Laboratorium Norris di Fakultas Kedokteran Universitas South Carolina telah mempelajari model tikus menggunakan teknologi penyuntingan gen CRISPR Cas-9 dan telah mengidentifikasi "gen kandidat yang sangat menjanjikan." Temuan tersebut menimbulkan kekhawatiran, khususnya terkait komplikasi kardiovaskular, yang terjadi pada banyak subtipe EDS. Mutasi genetik yang dapat memengaruhi katup jantung ini tidak hanya terkait dengan gen itu sendiri, tetapi juga terkait erat dengan perkembangan dan struktur jantung.
"Pada hEDS, mutasi dapat menyebabkan berkurangnya produksi kolagen, yang dapat memengaruhi fungsi normal beberapa organ."

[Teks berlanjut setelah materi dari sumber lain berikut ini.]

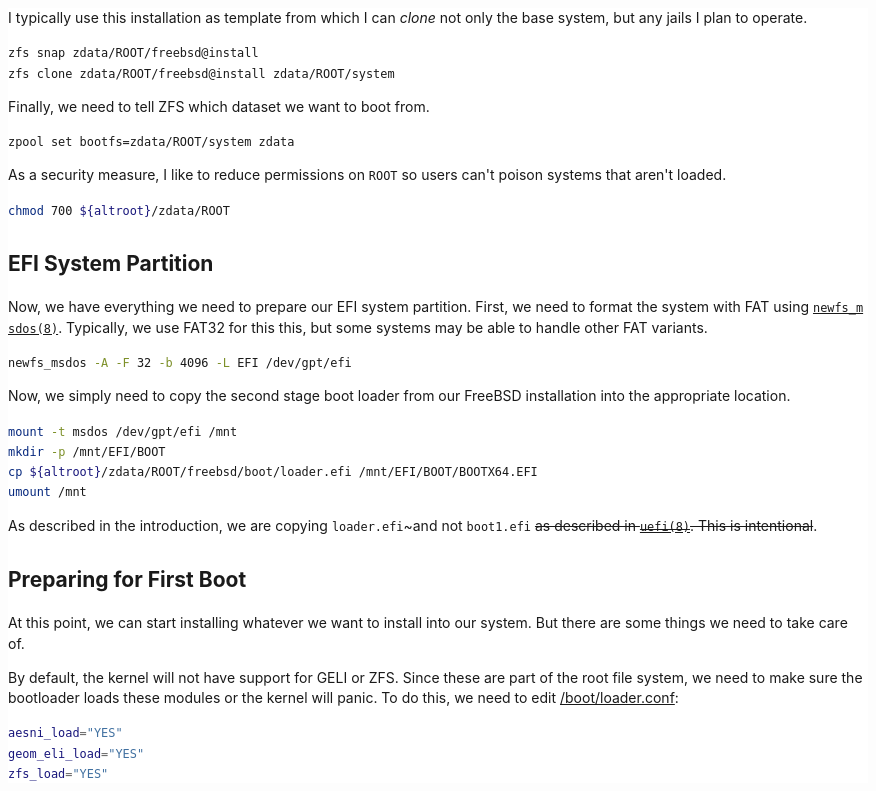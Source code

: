 I typically use this installation as template from which I can *clone* not only the base system, but any jails I plan to operate.

```sh
zfs snap zdata/ROOT/freebsd@install
zfs clone zdata/ROOT/freebsd@install zdata/ROOT/system
```

Finally, we need to tell ZFS which dataset we want to boot from.

```sh
zpool set bootfs=zdata/ROOT/system zdata
```

As a security measure, I like to reduce permissions on `ROOT` so users can't poison systems that aren't loaded.

```sh
chmod 700 ${altroot}/zdata/ROOT
```

## EFI System Partition

Now, we have everything we need to prepare our EFI system partition.
First, we need to format the system with FAT using [`newfs_msdos(8)`](https://www.freebsd.org/cgi/man.cgi?query=newfs_msdos&sektion=8).
Typically, we use FAT32 for this this, but some systems may be able to handle other FAT variants.

```sh
newfs_msdos -A -F 32 -b 4096 -L EFI /dev/gpt/efi
```

Now, we simply need to copy the second stage boot loader from our FreeBSD installation into the appropriate location.

```sh
mount -t msdos /dev/gpt/efi /mnt
mkdir -p /mnt/EFI/BOOT
cp ${altroot}/zdata/ROOT/freebsd/boot/loader.efi /mnt/EFI/BOOT/BOOTX64.EFI
umount /mnt
```

As described in the introduction, we are copying `loader.efi`~and not `boot1.efi` ~~as described in [`uefi(8)`](https://www.freebsd.org/cgi/man.cgi?query=uefi&sektion=8).
This is intentional~~.

## Preparing for First Boot

At this point, we can start installing whatever we want to install into our system.
But there are some things we need to take care of.

By default, the kernel will not have support for GELI or ZFS.
Since these are part of the root file system, we need to make sure the bootloader loads these modules or the kernel will panic.
To do this, we need to edit [/boot/loader.conf](https://www.freebsd.org/cgi/man.cgi?query=loader.conf&sektion=5):

```sh
aesni_load="YES"
geom_eli_load="YES"
zfs_load="YES"
```
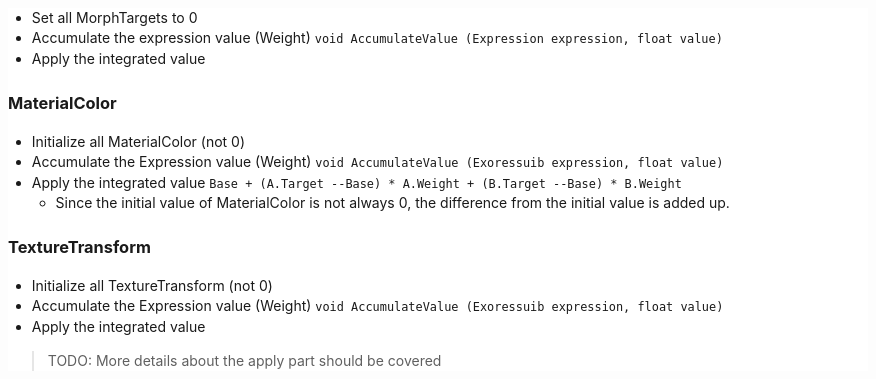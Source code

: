* Set all MorphTargets to 0
* Accumulate the expression value (Weight) `void AccumulateValue (Expression expression, float value)`
* Apply the integrated value

### MaterialColor

* Initialize all MaterialColor (not 0)
* Accumulate the Expression value (Weight) `void AccumulateValue (Exoressuib expression, float value)`
* Apply the integrated value `Base + (A.Target --Base) * A.Weight + (B.Target --Base) * B.Weight`
  * Since the initial value of MaterialColor is not always 0, the difference from the initial value is added up.

### TextureTransform

* Initialize all TextureTransform (not 0)
* Accumulate the Expression value (Weight) `void AccumulateValue (Exoressuib expression, float value)`
* Apply the integrated value

> TODO: More details about the apply part should be covered
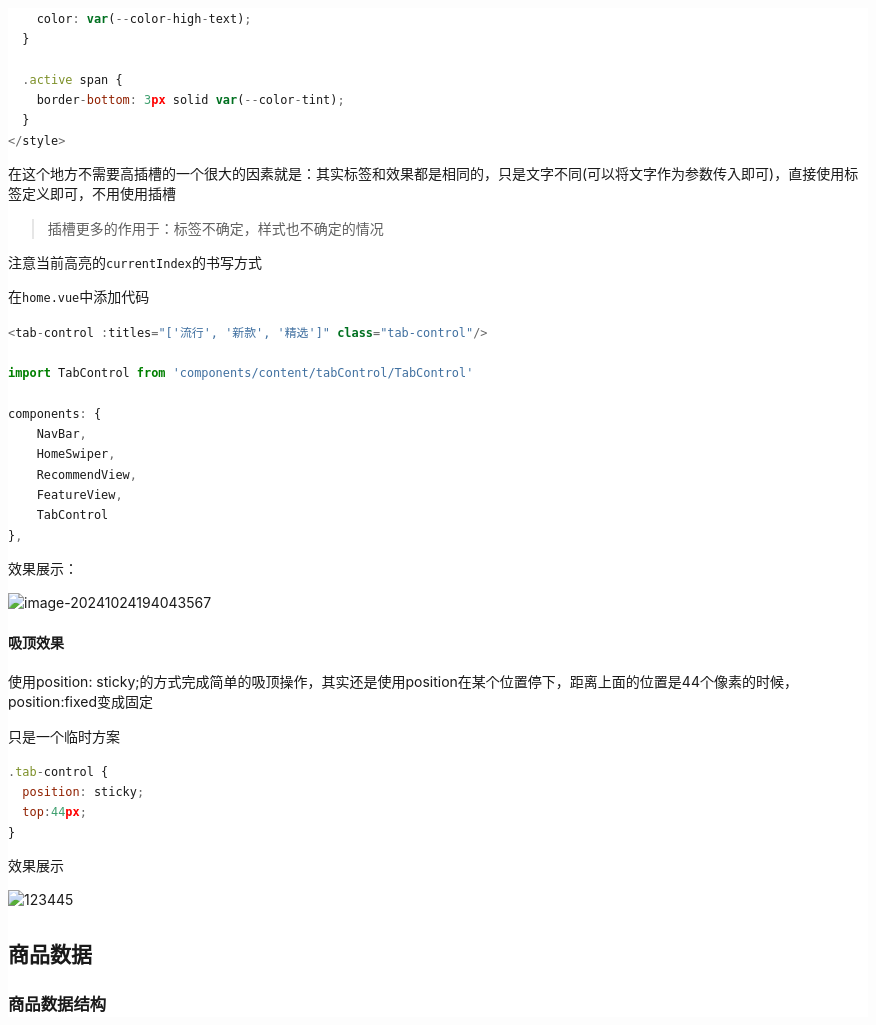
 ```js
    color: var(--color-high-text);
  }

  .active span {
    border-bottom: 3px solid var(--color-tint);
  }
</style>
```

在这个地方不需要高插槽的一个很大的因素就是：其实标签和效果都是相同的，只是文字不同(可以将文字作为参数传入即可)，直接使用标签定义即可，不用使用插槽

> 插槽更多的作用于：标签不确定，样式也不确定的情况

注意当前高亮的`currentIndex`的书写方式

在`home.vue`中添加代码

```js
<tab-control :titles="['流行', '新款', '精选']" class="tab-control"/>
    
import TabControl from 'components/content/tabControl/TabControl'

components: {
    NavBar,
    HomeSwiper,
    RecommendView,
    FeatureView,
    TabControl
},
```

效果展示：

![image-20241024194043567](assets/image-20241024194043567.png)

#### 吸顶效果

使用position: sticky;的方式完成简单的吸顶操作，其实还是使用position在某个位置停下，距离上面的位置是44个像素的时候，position:fixed变成固定

只是一个临时方案

```js
.tab-control {
  position: sticky;
  top:44px;
}
```

效果展示

![123445](assets/123445.gif)

## 商品数据

### 商品数据结构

Saat ini, pengobatan untuk pasien EDS masih berupa terapi suportif, termasuk terapi fisik dan penyangga untuk membantu memperkuat otot dan menyangga sendi. Dengan pengobatan, pasien dapat mengurangi rasa sakit dan komplikasi yang disebabkan oleh pembuluh darah yang lemah. Namun, semua jenis EDS berpotensi mengurangi harapan hidup pasien, terutama yang memengaruhi pembuluh darah.
Meskipun sejumlah subtipe telah dipelajari dan diklasifikasikan, masih banyak hal yang tidak diketahui tentang penyebab EDS dan bagaimana hal itu memengaruhi setiap pasien. Mengenai EDS yang sangat fleksibel, eksplorasi potensi mutasi gennya merupakan topik yang perlu ditangani oleh komunitas pengembangan olahraga dan medis. Dihadapkan dengan penyakit yang begitu beragam dan kompleks, dapatkah para peneliti mengungkap misteri gen misterius ini dan menemukan pilihan pengobatan yang efektif?